What you are asked to do »
As soon as the line containing "### Team Lead: Claude" appears in the material below, start returning lines exactly, and end with the line containing "The Zenith Capital".

= = = = = = =

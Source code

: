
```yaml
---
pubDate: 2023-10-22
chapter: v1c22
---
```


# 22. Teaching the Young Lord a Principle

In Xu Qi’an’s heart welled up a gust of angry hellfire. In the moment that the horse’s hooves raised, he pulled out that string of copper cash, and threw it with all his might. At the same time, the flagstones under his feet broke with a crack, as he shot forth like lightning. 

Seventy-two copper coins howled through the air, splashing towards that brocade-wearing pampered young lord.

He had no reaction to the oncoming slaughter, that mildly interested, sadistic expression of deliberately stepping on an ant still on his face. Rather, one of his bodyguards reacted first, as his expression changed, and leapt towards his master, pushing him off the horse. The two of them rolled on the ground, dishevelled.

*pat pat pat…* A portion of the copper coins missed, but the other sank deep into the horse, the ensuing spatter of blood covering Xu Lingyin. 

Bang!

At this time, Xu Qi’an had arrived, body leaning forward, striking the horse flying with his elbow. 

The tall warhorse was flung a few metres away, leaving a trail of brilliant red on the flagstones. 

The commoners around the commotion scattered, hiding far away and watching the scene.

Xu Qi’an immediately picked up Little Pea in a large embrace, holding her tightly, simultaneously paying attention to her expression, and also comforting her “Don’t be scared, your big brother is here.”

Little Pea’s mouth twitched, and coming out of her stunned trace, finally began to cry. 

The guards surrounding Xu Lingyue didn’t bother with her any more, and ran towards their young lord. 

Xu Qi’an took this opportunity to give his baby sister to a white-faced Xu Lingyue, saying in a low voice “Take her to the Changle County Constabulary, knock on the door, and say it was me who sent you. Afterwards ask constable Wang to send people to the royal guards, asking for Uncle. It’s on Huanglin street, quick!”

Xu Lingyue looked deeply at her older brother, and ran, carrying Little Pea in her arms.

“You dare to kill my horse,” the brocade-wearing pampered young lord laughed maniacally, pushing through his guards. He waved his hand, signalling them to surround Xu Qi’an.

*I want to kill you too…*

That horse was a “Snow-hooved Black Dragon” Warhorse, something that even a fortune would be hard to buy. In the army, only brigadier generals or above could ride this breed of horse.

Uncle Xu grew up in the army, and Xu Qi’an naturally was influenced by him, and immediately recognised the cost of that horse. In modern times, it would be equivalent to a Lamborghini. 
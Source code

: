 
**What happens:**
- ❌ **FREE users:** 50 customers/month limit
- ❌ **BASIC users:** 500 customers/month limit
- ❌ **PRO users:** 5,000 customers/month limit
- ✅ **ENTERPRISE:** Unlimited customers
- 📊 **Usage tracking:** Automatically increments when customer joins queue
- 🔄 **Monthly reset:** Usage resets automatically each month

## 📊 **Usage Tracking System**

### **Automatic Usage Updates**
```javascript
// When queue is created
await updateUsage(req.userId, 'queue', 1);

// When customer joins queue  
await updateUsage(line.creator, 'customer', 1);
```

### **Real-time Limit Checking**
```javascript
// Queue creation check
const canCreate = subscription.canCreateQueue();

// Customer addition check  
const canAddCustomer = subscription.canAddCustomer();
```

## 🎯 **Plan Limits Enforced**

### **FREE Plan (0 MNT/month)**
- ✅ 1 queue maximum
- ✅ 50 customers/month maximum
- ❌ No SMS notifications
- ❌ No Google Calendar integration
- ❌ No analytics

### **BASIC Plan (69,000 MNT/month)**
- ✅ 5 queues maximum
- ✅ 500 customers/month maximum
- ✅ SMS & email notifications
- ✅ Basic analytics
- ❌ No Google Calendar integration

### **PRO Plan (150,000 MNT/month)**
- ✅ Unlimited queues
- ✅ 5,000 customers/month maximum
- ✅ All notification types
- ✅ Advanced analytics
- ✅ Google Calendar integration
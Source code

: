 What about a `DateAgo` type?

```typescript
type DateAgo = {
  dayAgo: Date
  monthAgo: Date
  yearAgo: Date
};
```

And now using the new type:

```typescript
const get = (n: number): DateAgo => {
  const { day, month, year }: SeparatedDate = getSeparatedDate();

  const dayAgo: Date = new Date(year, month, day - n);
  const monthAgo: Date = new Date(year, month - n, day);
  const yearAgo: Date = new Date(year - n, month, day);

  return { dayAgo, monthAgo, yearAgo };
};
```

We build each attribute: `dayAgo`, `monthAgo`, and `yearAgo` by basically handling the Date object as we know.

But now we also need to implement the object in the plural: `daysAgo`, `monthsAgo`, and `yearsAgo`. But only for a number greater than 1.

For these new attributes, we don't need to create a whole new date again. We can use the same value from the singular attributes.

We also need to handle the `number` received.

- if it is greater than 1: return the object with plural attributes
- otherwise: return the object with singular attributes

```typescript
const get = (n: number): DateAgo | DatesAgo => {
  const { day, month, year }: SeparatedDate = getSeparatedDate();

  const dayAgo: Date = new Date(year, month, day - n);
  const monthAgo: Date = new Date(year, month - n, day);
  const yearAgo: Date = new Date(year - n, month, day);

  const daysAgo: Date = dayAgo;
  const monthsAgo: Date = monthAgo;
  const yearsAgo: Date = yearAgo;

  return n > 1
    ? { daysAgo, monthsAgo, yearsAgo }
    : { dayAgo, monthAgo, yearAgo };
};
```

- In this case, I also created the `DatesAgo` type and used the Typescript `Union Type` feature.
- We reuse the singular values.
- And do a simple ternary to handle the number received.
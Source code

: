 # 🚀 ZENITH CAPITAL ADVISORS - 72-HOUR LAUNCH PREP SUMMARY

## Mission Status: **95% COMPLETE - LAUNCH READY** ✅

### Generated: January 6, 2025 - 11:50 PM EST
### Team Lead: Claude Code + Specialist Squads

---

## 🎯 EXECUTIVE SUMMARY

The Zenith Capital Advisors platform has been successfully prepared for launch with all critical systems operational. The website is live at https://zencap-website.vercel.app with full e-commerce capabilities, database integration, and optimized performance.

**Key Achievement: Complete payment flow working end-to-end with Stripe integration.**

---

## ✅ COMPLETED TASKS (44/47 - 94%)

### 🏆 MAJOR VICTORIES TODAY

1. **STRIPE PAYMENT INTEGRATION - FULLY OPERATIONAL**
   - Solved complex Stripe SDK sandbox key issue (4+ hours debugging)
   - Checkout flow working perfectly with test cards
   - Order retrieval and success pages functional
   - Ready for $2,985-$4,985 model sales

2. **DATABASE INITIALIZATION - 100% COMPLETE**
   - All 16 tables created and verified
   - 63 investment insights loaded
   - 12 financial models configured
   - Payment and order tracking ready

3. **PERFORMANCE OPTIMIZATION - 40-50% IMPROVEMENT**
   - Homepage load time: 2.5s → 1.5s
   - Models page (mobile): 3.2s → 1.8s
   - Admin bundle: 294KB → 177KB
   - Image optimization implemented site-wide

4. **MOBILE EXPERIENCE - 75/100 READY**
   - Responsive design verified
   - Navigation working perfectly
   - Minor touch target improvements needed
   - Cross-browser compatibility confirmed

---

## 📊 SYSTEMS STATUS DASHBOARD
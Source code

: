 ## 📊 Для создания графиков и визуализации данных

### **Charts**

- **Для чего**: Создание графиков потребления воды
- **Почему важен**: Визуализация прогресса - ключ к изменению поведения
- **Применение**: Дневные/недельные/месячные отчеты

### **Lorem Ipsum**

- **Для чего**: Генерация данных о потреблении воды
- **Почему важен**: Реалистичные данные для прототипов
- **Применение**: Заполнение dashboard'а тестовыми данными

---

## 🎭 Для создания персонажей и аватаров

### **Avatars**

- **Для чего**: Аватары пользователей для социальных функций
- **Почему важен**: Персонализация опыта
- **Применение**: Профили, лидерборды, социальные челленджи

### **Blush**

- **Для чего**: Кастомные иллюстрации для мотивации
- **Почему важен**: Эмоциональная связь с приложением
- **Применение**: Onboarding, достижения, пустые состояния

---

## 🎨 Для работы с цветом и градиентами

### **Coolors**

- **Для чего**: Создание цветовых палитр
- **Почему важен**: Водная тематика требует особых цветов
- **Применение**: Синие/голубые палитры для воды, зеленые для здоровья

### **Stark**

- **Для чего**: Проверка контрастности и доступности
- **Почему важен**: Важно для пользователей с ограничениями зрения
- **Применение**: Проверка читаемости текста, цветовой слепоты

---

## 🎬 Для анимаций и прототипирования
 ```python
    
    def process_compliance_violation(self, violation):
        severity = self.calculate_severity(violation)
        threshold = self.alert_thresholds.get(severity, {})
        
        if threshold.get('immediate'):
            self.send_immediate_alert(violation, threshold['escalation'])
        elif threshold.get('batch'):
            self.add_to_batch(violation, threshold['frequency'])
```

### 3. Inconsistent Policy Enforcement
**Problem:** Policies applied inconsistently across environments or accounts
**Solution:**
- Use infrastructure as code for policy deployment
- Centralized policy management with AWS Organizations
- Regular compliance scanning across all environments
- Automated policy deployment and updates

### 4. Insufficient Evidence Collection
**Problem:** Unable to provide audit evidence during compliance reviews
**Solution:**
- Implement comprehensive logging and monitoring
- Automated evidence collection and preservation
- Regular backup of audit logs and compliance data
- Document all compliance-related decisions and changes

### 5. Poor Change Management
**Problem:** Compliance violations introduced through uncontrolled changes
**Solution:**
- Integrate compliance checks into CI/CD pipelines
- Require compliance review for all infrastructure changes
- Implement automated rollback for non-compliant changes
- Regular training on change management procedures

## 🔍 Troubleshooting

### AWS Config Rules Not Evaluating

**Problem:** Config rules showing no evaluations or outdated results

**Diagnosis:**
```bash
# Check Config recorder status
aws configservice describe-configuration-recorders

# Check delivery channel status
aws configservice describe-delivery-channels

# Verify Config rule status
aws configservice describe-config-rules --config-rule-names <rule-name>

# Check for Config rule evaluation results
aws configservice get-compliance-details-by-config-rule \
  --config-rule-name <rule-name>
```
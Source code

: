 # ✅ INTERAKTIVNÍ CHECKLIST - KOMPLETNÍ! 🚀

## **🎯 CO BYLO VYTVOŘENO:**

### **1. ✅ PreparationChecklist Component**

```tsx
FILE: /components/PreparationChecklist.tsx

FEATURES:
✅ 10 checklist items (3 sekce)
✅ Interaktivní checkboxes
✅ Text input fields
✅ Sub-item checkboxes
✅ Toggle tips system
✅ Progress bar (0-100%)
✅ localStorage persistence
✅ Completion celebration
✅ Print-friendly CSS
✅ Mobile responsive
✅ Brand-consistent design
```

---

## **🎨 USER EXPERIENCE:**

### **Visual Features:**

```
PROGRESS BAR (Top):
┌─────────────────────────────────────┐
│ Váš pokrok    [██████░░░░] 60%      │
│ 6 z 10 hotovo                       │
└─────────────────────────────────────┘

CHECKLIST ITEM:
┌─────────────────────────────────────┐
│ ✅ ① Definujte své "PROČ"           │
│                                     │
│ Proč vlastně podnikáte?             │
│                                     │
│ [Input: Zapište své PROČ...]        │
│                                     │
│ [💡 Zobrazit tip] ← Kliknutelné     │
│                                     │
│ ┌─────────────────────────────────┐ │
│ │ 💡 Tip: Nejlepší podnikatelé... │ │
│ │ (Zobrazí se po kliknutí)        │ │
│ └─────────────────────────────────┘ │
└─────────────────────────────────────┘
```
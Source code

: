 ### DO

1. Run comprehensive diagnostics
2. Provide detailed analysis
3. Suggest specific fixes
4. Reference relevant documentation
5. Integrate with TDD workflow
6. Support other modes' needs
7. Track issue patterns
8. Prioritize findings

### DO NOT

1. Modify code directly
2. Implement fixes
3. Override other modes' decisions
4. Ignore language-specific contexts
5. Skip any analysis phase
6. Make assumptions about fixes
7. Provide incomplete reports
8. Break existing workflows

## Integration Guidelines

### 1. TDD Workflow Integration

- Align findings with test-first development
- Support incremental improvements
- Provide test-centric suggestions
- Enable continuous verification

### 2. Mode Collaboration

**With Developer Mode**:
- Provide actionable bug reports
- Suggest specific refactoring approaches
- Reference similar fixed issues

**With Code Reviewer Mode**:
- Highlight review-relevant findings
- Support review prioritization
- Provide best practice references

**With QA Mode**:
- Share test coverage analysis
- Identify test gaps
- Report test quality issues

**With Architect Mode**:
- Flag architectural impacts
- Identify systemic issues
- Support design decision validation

= = = = = = =

Exercise result »
### Team Lead: Claude Code + Specialist Squads

---

## 🎯 EXECUTIVE SUMMARY

The Zenith Capital Advisors platform has been successfully prepared for launch with all critical systems operational. The website is live at https://zencap-website.vercel.app with full e-commerce capabilities, database integration, and optimized performance.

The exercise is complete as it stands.